The details of this mechanism are described in the API comments. However
the key idea is to use CPU-local virtual regions to avoid a need for
synchronizing. On x86, this can also be used to prevent TLB shootdowns.

Because the virtual region is CPU-local, allocating from the mermap
disables migration. The caller is forbidden to use the returned value
from any other context, and migration is re-enabled when it's freed.
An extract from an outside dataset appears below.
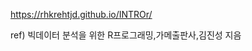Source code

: [//]: # (This template replaces README.md when someone creates a new repo with the fastpages template.)

https://rhkrehtjd.github.io/INTROr/

ref) 빅데이터 분석을 위한 R프로그래밍,가메출판사,김진성 지음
One might notice that mermap_get() bears a strong similarity to
kmap_local_page(). The most important differences between mermap_get()
and kmap_local_page() are:

1. mermap_get() allows mapping variable sizes while kmap_local_page()
   specifically maps a single order-0 page.
2. As a consequence of 1 (combined with the need for mermap_get() to be
   an extremely simple allocator), mermap_get() should be expected to
   fail, while kmap_local_page() is guaranteed to work up to a certain
   degree of nesting.
3. While the mappings provided by kmap_local_page() are _logically_
   local to the calling context (it's a bug for software to access them
   from elsewhere), they are _physically_ installed into the shared
   kernel pagetables. This means their locality doesn't provide any
   protection from hardware attacks. In contrast, the mermap is
   physically local to the creating mm, taking advantage of the new
   mm-local kernel address region.

So that the mermap is available even in contexts where failure is not
tolerable there is also a _reserved() variant, which is fixed at
allocating a single base page. This is useful, for example, for zeroing
__GFP_UNMAPPED pages, where handling failure would be extremely
inconvenient. The _reserved() variant is simply implemented by leaving
one base-page space unavailable for non-_reserved allocations, and
requiring an atomic context.

This mechanism obviously requires manipulating pagetables. The kernel
doesn't have a "library" that is 100% suitable for the mermap's needs
here. This is resolved with a hack, namely exploiting
apply_to[_existing_page_range(), which is _almost_ suitable for the
requirements. This will need some later refactoring (perhaps creating
the "library") to resolve the hacks it introduces, which are:

1. It introduces an indirect branch, which is likely to be pretty slow
   on some platforms.

2. It uses a magic sentinel pagetable value, instead of pte_none(), for
   unmapped regions, to trick apply_to_existing_page_range() into
   operating on them (while still ensuring no pagetable allocations take
   place).

Signed-off-by: Brendan Jackman <jackmanb@google.com>
---
 arch/x86/Kconfig                        |   1 +
 arch/x86/include/asm/mermap.h           |  23 +++
 arch/x86/include/asm/pgtable_64_types.h |   8 +-
 include/linux/mermap.h                  |  63 +++++++
 include/linux/mermap_types.h            |  43 +++++
 include/linux/mm_types.h                |   4 +
 kernel/fork.c                           |   5 +
 mm/Kconfig                              |  11 ++
 mm/Makefile                             |   1 +
 mm/mermap.c                             | 319 ++++++++++++++++++++++++++++++++
 mm/pgalloc-track.h                      |   6 +
 11 files changed, 483 insertions(+), 1 deletion(-)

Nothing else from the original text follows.